▶ [What to do]
Give back the records below verbatim, please, but without a single image.

Pictures paired with source code:
-----
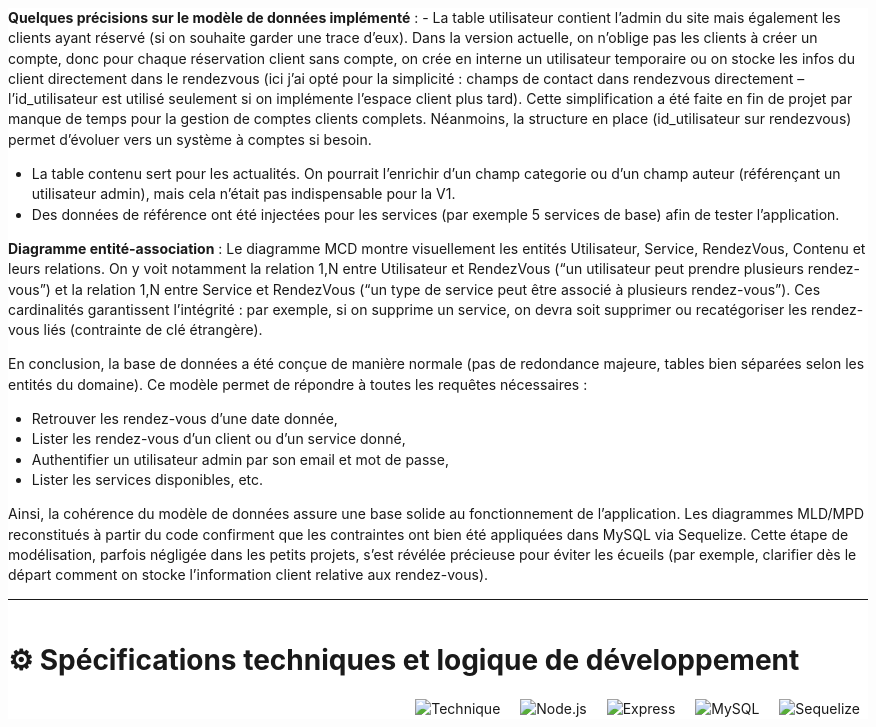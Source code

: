 **Quelques précisions sur le modèle de données implémenté** : - La table utilisateur contient l’admin du site mais également les clients ayant réservé (si on souhaite garder une trace d’eux). Dans la version actuelle, on n’oblige pas les clients à créer un compte, donc pour chaque réservation client sans compte, on crée en interne un utilisateur temporaire ou on stocke les infos du client directement dans le rendezvous (ici j’ai opté pour la simplicité : champs de contact dans rendezvous directement – l’id_utilisateur est utilisé seulement si on implémente l’espace client plus tard). Cette simplification a été faite en fin de projet par manque de temps pour la gestion de comptes clients complets. Néanmoins, la structure en place (id_utilisateur sur rendezvous) permet d’évoluer vers un système à comptes si besoin.

- La table contenu sert pour les actualités. On pourrait l’enrichir d’un champ categorie ou d’un champ auteur (référençant un utilisateur admin), mais cela n’était pas indispensable pour la V1.
- Des données de référence ont été injectées pour les services (par exemple 5 services de base) afin de tester l’application.

**Diagramme entité-association** : Le diagramme MCD montre visuellement les entités Utilisateur, Service, RendezVous, Contenu et leurs relations. On y voit notamment la relation 1,N entre Utilisateur et RendezVous (“un utilisateur peut prendre plusieurs rendez-vous”) et la relation 1,N entre Service et RendezVous (“un type de service peut être associé à plusieurs rendez-vous”). Ces cardinalités garantissent l’intégrité : par exemple, si on supprime un service, on devra soit supprimer ou recatégoriser les rendez-vous liés (contrainte de clé étrangère).

En conclusion, la base de données a été conçue de manière normale (pas de redondance majeure, tables bien séparées selon les entités du domaine). Ce modèle permet de répondre à toutes les requêtes nécessaires :

- Retrouver les rendez-vous d’une date donnée,
- Lister les rendez-vous d’un client ou d’un service donné,
- Authentifier un utilisateur admin par son email et mot de passe,
- Lister les services disponibles, etc.

Ainsi, la cohérence du modèle de données assure une base solide au fonctionnement de l’application. Les diagrammes MLD/MPD reconstitués à partir du code confirment que les contraintes ont bien été appliquées dans MySQL via Sequelize. Cette étape de modélisation, parfois négligée dans les petits projets, s’est révélée précieuse pour éviter les écueils (par exemple, clarifier dès le départ comment on stocke l’information client relative aux rendez-vous).

---

<a id="specifications-techniques-et-logique-de-developpement"></a>

# ⚙️ Spécifications techniques et logique de développement

<div align="right">
  <img src="https://cdn-icons-png.flaticon.com/512/2721/2721296.png" alt="Technique" width="36" style="margin:0 8px;"/>
  <img src="https://nodejs.org/static/images/logo.svg" alt="Node.js" width="32" style="margin:0 8px;"/>
  <img src="https://upload.wikimedia.org/wikipedia/commons/6/64/Expressjs.png" alt="Express" width="32" style="margin:0 8px;"/>
  <img src="https://upload.wikimedia.org/wikipedia/fr/6/62/MySQL.svg" alt="MySQL" width="32" style="margin:0 8px;"/>
  <img src="https://sequelize.org/img/logo.svg" alt="Sequelize" width="32" style="margin:0 8px;"/>
</div>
-----
▶ [Exercise response]
Source code

: **Quelques précisions sur le modèle de données implémenté** : - La table utilisateur contient l’admin du site mais également les clients ayant réservé (si on souhaite garder une trace d’eux). Dans la version actuelle, on n’oblige pas les clients à créer un compte, donc pour chaque réservation client sans compte, on crée en interne un utilisateur temporaire ou on stocke les infos du client directement dans le rendezvous (ici j’ai opté pour la simplicité : champs de contact dans rendezvous directement – l’id_utilisateur est utilisé seulement si on implémente l’espace client plus tard). Cette simplification a été faite en fin de projet par manque de temps pour la gestion de comptes clients complets. Néanmoins, la structure en place (id_utilisateur sur rendezvous) permet d’évoluer vers un système à comptes si besoin.

- La table contenu sert pour les actualités. On pourrait l’enrichir d’un champ categorie ou d’un champ auteur (référençant un utilisateur admin), mais cela n’était pas indispensable pour la V1.
- Des données de référence ont été injectées pour les services (par exemple 5 services de base) afin de tester l’application.

**Diagramme entité-association** : Le diagramme MCD montre visuellement les entités Utilisateur, Service, RendezVous, Contenu et leurs relations. On y voit notamment la relation 1,N entre Utilisateur et RendezVous (“un utilisateur peut prendre plusieurs rendez-vous”) et la relation 1,N entre Service et RendezVous (“un type de service peut être associé à plusieurs rendez-vous”). Ces cardinalités garantissent l’intégrité : par exemple, si on supprime un service, on devra soit supprimer ou recatégoriser les rendez-vous liés (contrainte de clé étrangère).

En conclusion, la base de données a été conçue de manière normale (pas de redondance majeure, tables bien séparées selon les entités du domaine). Ce modèle permet de répondre à toutes les requêtes nécessaires :

- Retrouver les rendez-vous d’une date donnée,
- Lister les rendez-vous d’un client ou d’un service donné,
- Authentifier un utilisateur admin par son email et mot de passe,
- Lister les services disponibles, etc.

Ainsi, la cohérence du modèle de données assure une base solide au fonctionnement de l’application. Les diagrammes MLD/MPD reconstitués à partir du code confirment que les contraintes ont bien été appliquées dans MySQL via Sequelize. Cette étape de modélisation, parfois négligée dans les petits projets, s’est révélée précieuse pour éviter les écueils (par exemple, clarifier dès le départ comment on stocke l’information client relative aux rendez-vous).

---

<a id="specifications-techniques-et-logique-de-developpement"></a>

# ⚙️ Spécifications techniques et logique de développement

<div align="right">
  <img src="https://cdn-icons-png.flaticon.com/512/2721/2721296.png" alt="Technique" width="36" style="margin:0 8px;"/>
  <img src="https://nodejs.org/static/images/logo.svg" alt="Node.js" width="32" style="margin:0 8px;"/>
  <img src="https://upload.wikimedia.org/wikipedia/commons/6/64/Expressjs.png" alt="Express" width="32" style="margin:0 8px;"/>
  <img src="https://upload.wikimedia.org/wikipedia/fr/6/62/MySQL.svg" alt="MySQL" width="32" style="margin:0 8px;"/>
  <img src="https://sequelize.org/img/logo.svg" alt="Sequelize" width="32" style="margin:0 8px;"/>
</div>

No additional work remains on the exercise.